Vamos ver Leila Pereira na cadeira de presidente do Palmeiras?
Essa pergunta já me causou problemas. Não tenho tempo.
Mas isso hoje, em março de 2017...
Hoje eu não tenho tempo, porque toco a Crefisa, a Faculdade das Américas, acho que posso ajudar muito se continuar com o patrocínio e como conselheira. É um time de um gigantismo muito grande. Eu não teria condição. Tem pessoas gabaritadas para tocar o Palmeiras. Eu vou ajudar.
Como poderia ajudar mais? Emprestando avião, por exemplo?
Não tenha dúvida. O avião é usado para trabalho na Crefisa. E só por isso ele não foi usado na contratação do Borja. O que estiver ao nosso alcance, vamos fazer. Sempre com o pé no chão, com a autorização do presidente. Mas se eu posso facilitar a vida do clube que eu patrocino e do qual sou conselheira, por que não?
Quando vê jogo do Palmeiras, chuta cadeira, xinga juiz?
Em casa eu xingo, mas quando vou ao estádio tenho que manter a elegância.
E seu marido?
Ele é tranquilo. Não dá escândalo. Ele não expõe.

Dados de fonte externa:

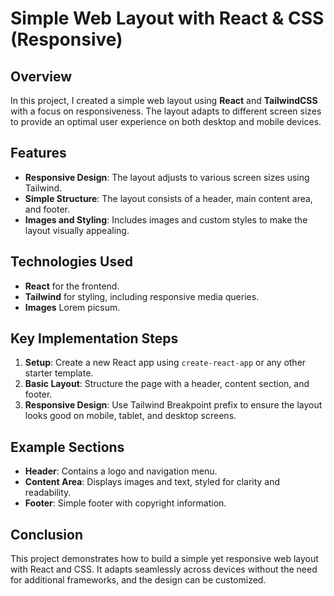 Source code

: # Simple Web Layout with React & CSS (Responsive)

## Overview

In this project, I created a simple web layout using **React** and **TailwindCSS** with a focus on responsiveness. The layout adapts to different screen sizes to provide an optimal user experience on both desktop and mobile devices.

## Features

- **Responsive Design**: The layout adjusts to various screen sizes using Tailwind.
- **Simple Structure**: The layout consists of a header, main content area, and footer.
- **Images and Styling**: Includes images and custom styles to make the layout visually appealing.

## Technologies Used

- **React** for the frontend.
- **Tailwind** for styling, including responsive media queries.
- **Images** Lorem picsum.

## Key Implementation Steps

1. **Setup**: Create a new React app using `create-react-app` or any other starter template.
2. **Basic Layout**: Structure the page with a header, content section, and footer.
3. **Responsive Design**: Use Tailwind
   Breakpoint prefix to ensure the layout looks good on mobile, tablet, and desktop screens.

## Example Sections

- **Header**: Contains a logo and navigation menu.
- **Content Area**: Displays images and text, styled for clarity and readability.
- **Footer**: Simple footer with copyright information.

## Conclusion

This project demonstrates how to build a simple yet responsive web layout with React and CSS. It adapts seamlessly across devices without the need for additional frameworks, and the design can be customized.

O calendário, a situação da CBF, dirigentes presos, essas questões do futebol são objeto do seu interesse?
Não. Meu interesse é fazer o Palmeiras vitorioso.
Mas quando jogador se machuca porque o calendário é muito apertado, isso preocupa?
Eu opino onde eu posso ser ouvida.
Pretende ir ver o Palmeiras fora do Brasil?
Sim. Neste [contra o Tucumán] não fui porque não posso. Mas a todos os outros eu vou.
A sra. tem uma relação próxima com a organizada do Palmeiras. Na semana passada houve um assassinato de um ex-líder dessa torcida. Quando você lê esse tipo de notícia, qual é sua reação?
Eu conheço a torcida, a parte da festa que eles fazem, que ninguém faz uma coisa daquelas. É essa torcida que eu admiro. Não posso dizer que por causa daquilo toda a torcida tem que ser apedrejada. Eu lamento, é muito triste. É horrível, mas o que eu posso fazer? Quem tem que resolver isso é a polícia.
Como era a relação com a gestão anterior?
Eu gostaria de deixar a gestão anterior no passado. Gosto de olhar para a frente. Tivemos muitos problemas, então aguentamos firme, pelo Palmeiras. Sabíamos que aquilo teria fim. Felizmente teve. Agora é uma nova gestão, que respeito demais, [o atual presidente, Maurício Galliotte] é uma pessoa dedicada, humilde, respeitosa, que se relaciona bem, sabe da importância dos parceiros. Estamos num caminho muito bom. Vai ser a Era de Ouro do Palmeiras.
Que vai durar quanto tempo?
O contrato é de dois anos. Depois disso, vamos voltar a conversar. Espero que Maurício seja reeleito, terá todo o nosso apoio.
Em algum momento vocês pensaram em romper o patrocínio?
Tive vários problemas com a gestão anterior. Mas sempre avaliamos que valeu a pena.
O que está achando do time?
Estou muito confiante. O time é de primeira linha, a gente tem que dar um tempo para o Eduardo.
Como se sente num ambiente tão masculino como o futebol?
Deve ter umas cinco mulheres no Conselho do Palmeiras, no máximo. Vou falar uma coisa: nunca senti nenhum preconceito, nem no futebol nem no mercado financeiro, onde meu relacionamento profissional é quase todo com homens. Nunca tive problema, nunca tive dificuldade.